The Niku Hypothesis does not stand or fall on the provenance of any particular artifact, and conversely, if any one artifact originates with Earhart with certainty, then the Niku Hypothesis is true.

Bayes analysis has several uses.  If one constructs a decision tree, it helps define which uncertainties have the biggest impact on the probability of the Niku Hypothesis being correct, which can be useful for resource allocation. It can also illustrate the impact of new information on overall (subjective) probability of the truth of the Niku Hypothesis.

Martin X. Moleski, SJ

Quote from: Arthur Rypinski on September 27, 2025, 11:39:48 AMHowever, Mr.

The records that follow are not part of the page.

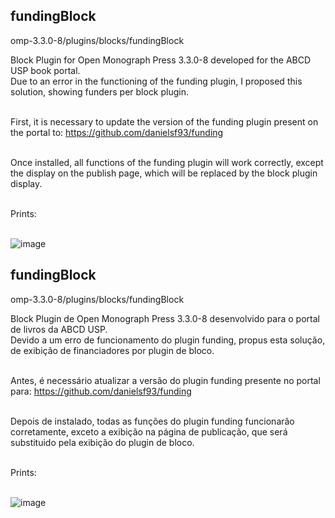 ## fundingBlock

omp-3.3.0-8/plugins/blocks/fundingBlock<br>

Block Plugin for Open Monograph Press 3.3.0-8 developed for the ABCD USP book portal.<br>
Due to an error in the functioning of the funding plugin, I proposed this solution, showing funders per block plugin.<br><br>

First, it is necessary to update the version of the funding plugin present on the portal to: https://github.com/danielsf93/funding <br><br>

Once installed, all functions of the funding plugin will work correctly, except the display on the publish page, which will be replaced by the block plugin display.<br>

<br>Prints:<br><br>

![image](https://github.com/danielsf93/fundingBlock/assets/114300053/14ed1fd8-7700-48ef-8610-f1ee9c23de1c) <br>



## fundingBlock

omp-3.3.0-8/plugins/blocks/fundingBlock<br>

Block Plugin de Open Monograph Press 3.3.0-8 desenvolvido para o portal de livros da ABCD USP.<br>
Devido a um erro de funcionamento do plugin funding, propus esta solução, de exibição de financiadores por plugin de bloco.<br><br>

Antes, é necessário atualizar a versão do plugin funding presente no portal para: https://github.com/danielsf93/funding <br><br>

Depois de instalado, todas as funções do plugin funding funcionarão corretamente, exceto a exibição na página de publicação, que será substituido pela exibição do plugin de bloco.<br>

<br>Prints:<br><br>

![image](https://github.com/danielsf93/fundingBlock/assets/114300053/14ed1fd8-7700-48ef-8610-f1ee9c23de1c) <br>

Romig's essential insight is that Bayes' Theorem shows that if it is one's opinion that there are several artifacts that each have a non-zero (subjective) probability of originating with Amelia Earhart, the (subjective) probability that AE landed on Niku is greater than the probability of any particular artifact originating with her, and that more plausible artifacts raise the overall probability of the Niku Hypothesis being correct.
Thanks so much for the clarification of how people can use Bayes' Theorem and decision trees to guide their research.

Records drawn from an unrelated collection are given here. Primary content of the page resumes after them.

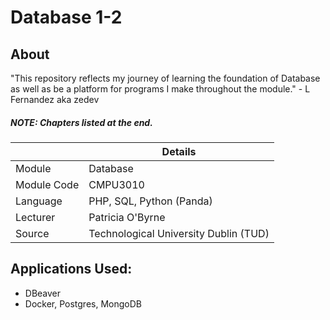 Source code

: # Database 1-2
## About

"This repository reflects my journey of learning the foundation of Database as well as be a platform for programs I make throughout the module." - L Fernandez aka zedev

##### **NOTE**: Chapters listed at the end.

|  | Details |
|-----------|-----------|
| Module | Database |
| Module Code | CMPU3010 |
| Language | PHP, SQL, Python (Panda) |
| Lecturer |  Patricia O'Byrne |
| Source | Technological University Dublin (TUD) |


## Applications Used:
- DBeaver
- Docker, Postgres, MongoDB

I was persuaded by the Niku Hypothesis on my first reading of the TIGHAR website in 2000. Without doing any diagrams of what convinced me, I just had an overall feeling that the hypothesis made good sense. In the 25 years since then, there have been many changes in the data available to support or discredit the hypothesis. 

I understand that this kind of circumstantial case, in which every piece of alleged evidence is dubitable, is very weak. The fact that it is a weak case does not mean that it is false. In 2009 I had high hope that underwater searches would turn up the Any Idiot Artifact, but now I understand how misplaced that expectation was. The search area under and around Niku is not like that around the Titanic. If there are any pieces left, they are almost certainly lost to us, given the state of the art in saltwater metal detecting.

Life is like that.

The navigation logic and the pattern of the radio transmissions give me a great deal of confidence. Neither of these had been studied in detail in 2000. I put a lot of trust in these to lines of argument, even though they amount only to probabilities, not certitudes.